Candyman (2021) Review


Joanna Psaros 

4 November 2021

Candyman, Candyman. Candyman. Candyman…..

Candyman sacrifices scares for social commentary. And while a powerfully emotive reflection on hideous white violence, the film falls short of Get Out’s brilliance. 

The partner of protagonist Anthony McCoy describes the artist’s work as a literal depiction of symbolic violence. The same could be said of Jordan Peele’s latest production. A far more obvious commentary than the story’s original iteration, the film hits audiences over the head with its somewhat confused allusions to the Black Lives Matter movement. 

A spiritual sequel to the 1992 classic, Candyman tells the story of frustrated artist Anthony McCoy’s fatefully destructive obsession in the legend of the titular urban legend. Initially inspired the racially charged gentrification of Chicago’s Cabrini Green, a bee sting and ostensibly chance encounter with long-time resident William Burke soon materialises in a deadly relationship with an (understandably) vengeful spirit.

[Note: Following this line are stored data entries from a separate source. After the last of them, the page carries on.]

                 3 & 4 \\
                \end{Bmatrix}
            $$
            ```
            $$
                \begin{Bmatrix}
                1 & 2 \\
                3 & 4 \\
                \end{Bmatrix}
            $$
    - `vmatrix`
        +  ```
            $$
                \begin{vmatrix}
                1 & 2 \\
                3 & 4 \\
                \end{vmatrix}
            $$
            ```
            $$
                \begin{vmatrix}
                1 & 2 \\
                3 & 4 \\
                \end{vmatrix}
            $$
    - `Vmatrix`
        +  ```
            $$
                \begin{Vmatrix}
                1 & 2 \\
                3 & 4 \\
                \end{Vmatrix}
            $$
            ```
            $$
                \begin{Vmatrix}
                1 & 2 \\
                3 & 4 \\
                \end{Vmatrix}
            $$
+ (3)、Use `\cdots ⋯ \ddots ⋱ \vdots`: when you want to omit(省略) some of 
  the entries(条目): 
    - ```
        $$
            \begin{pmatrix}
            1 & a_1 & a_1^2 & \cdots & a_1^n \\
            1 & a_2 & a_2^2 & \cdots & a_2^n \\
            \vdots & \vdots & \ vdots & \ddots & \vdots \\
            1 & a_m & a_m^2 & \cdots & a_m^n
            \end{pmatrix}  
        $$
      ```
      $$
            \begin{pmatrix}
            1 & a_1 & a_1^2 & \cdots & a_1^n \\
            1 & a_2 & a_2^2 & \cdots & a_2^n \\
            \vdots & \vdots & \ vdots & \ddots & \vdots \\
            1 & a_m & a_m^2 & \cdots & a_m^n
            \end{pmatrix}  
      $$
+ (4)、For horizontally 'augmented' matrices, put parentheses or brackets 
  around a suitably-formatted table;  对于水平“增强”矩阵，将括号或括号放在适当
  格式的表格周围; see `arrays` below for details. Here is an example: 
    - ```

The confusingly discerning Candyman (he does not kill after the protagonist and his partner after they recite the legendary incantation) reserves his bloody wrath for unsympathetic white folks. The manifestation of decades of brutal racism, Peele’s Candyman is an expression of repressed Black rage, and uncompromising avenger that enacts a particularly bloody form of justice.

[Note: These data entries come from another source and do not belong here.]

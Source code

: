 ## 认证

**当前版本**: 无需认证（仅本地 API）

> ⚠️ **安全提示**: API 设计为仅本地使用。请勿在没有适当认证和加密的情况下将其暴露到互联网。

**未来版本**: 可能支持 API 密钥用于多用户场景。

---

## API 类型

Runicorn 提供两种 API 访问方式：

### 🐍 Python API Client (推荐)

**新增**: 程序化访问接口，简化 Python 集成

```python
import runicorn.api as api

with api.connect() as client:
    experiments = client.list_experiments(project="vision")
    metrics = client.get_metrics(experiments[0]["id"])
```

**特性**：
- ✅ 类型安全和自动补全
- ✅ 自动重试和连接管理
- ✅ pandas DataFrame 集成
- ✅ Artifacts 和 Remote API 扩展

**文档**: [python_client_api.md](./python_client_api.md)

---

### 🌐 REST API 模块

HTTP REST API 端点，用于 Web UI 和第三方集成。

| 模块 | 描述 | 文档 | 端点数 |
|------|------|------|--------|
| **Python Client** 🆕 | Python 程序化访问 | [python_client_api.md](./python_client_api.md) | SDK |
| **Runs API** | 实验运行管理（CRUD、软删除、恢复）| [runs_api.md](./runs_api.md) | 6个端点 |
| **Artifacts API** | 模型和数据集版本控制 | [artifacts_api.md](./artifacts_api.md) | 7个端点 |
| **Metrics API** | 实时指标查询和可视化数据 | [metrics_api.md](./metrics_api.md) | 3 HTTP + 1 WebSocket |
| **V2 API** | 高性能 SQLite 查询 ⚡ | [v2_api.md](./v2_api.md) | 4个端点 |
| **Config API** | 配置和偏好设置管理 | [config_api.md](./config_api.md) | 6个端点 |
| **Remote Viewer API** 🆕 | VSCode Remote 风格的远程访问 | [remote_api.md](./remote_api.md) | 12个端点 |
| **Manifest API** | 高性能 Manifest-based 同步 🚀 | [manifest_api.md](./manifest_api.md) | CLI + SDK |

Despite this, Candyman is most engaging and effective in its rare comedic scenes. Get Out proved that comedy and social criticism are not mutually exclusive, and this sensibility makes its way into the film’s sly representation of pretentious, self-servingly woke characters of the white arts scene. In the words of Harold Clurmnan, “make them laugh…and while their mouths are open pour truth in.”

Didactic in its approach, Candyman ultimately disappoints in the horror stakes. The candyman’s kills are not particularly original or memorable, and Peele’s monster fails to match the scarily real performance of Tony Todd. That being said, the film is still frightening, albeit in a less supernatural way. Audiences are confronted with the very real threat of ultraviolent law enforcement borne from society’s insidious white supremacy with tales of cyclical torture and degradation of America’s black communities. And despite Candyman’s flaws, this element does leave a lasting impression. “Say his name,” the film’s tagline implores. If only the film matched such masterful comment on the true horror of 2021’s race relations.